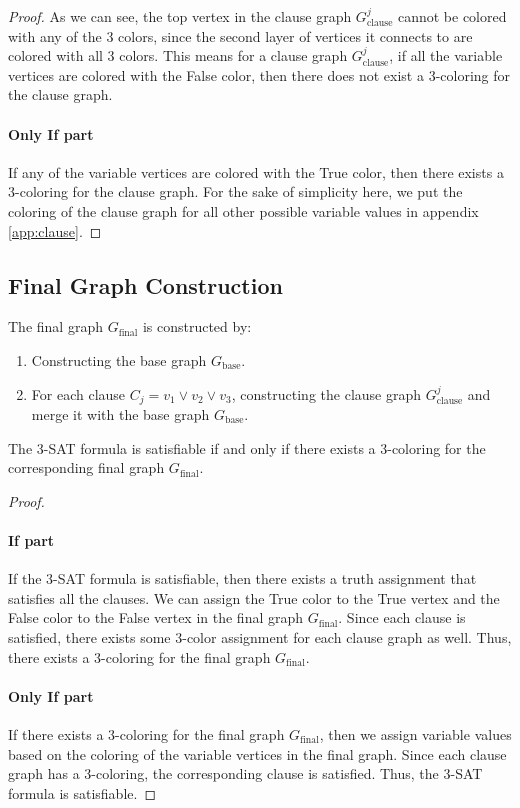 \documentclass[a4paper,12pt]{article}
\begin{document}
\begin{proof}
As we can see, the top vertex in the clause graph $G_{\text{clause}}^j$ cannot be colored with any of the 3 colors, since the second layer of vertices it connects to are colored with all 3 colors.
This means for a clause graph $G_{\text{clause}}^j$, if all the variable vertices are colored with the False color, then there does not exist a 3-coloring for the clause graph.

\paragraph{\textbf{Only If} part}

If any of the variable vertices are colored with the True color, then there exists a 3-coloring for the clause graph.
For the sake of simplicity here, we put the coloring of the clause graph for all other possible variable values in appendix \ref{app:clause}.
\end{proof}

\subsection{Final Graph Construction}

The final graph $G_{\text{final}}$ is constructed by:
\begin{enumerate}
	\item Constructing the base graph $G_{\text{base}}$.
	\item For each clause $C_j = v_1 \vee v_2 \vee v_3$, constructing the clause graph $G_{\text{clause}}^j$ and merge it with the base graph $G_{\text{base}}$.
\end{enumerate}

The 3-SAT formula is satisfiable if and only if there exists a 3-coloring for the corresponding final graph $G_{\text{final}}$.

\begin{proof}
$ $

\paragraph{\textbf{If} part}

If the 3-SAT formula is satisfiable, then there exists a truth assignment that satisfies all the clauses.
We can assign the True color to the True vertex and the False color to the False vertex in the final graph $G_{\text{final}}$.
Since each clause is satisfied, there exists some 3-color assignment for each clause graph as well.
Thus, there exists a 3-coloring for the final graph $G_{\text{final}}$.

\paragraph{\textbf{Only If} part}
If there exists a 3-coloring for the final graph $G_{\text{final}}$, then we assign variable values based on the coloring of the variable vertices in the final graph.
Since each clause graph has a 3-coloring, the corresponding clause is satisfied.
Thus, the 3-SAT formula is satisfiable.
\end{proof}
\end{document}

◆ ◆ ◆ ◆ ◆

Copy each entry exactly as written. Images should not appear in the copy.

> **Result of the exercise**
 \documentclass[a4paper,12pt]{article}
\begin{document}
\begin{proof}
As we can see, the top vertex in the clause graph $G_{\text{clause}}^j$ cannot be colored with any of the 3 colors, since the second layer of vertices it connects to are colored with all 3 colors.
This means for a clause graph $G_{\text{clause}}^j$, if all the variable vertices are colored with the False color, then there does not exist a 3-coloring for the clause graph.

\paragraph{\textbf{Only If} part}

If any of the variable vertices are colored with the True color, then there exists a 3-coloring for the clause graph.
For the sake of simplicity here, we put the coloring of the clause graph for all other possible variable values in appendix \ref{app:clause}.
\end{proof}

\subsection{Final Graph Construction}

The final graph $G_{\text{final}}$ is constructed by:
\begin{enumerate}
	\item Constructing the base graph $G_{\text{base}}$.
	\item For each clause $C_j = v_1 \vee v_2 \vee v_3$, constructing the clause graph $G_{\text{clause}}^j$ and merge it with the base graph $G_{\text{base}}$.
\end{enumerate}

The 3-SAT formula is satisfiable if and only if there exists a 3-coloring for the corresponding final graph $G_{\text{final}}$.

\begin{proof}
$ $

\paragraph{\textbf{If} part}

If the 3-SAT formula is satisfiable, then there exists a truth assignment that satisfies all the clauses.
We can assign the True color to the True vertex and the False color to the False vertex in the final graph $G_{\text{final}}$.
Since each clause is satisfied, there exists some 3-color assignment for each clause graph as well.
Thus, there exists a 3-coloring for the final graph $G_{\text{final}}$.

\paragraph{\textbf{Only If} part}
If there exists a 3-coloring for the final graph $G_{\text{final}}$, then we assign variable values based on the coloring of the variable vertices in the final graph.
Since each clause graph has a 3-coloring, the corresponding clause is satisfied.
Thus, the 3-SAT formula is satisfiable.
\end{proof}
\end{document}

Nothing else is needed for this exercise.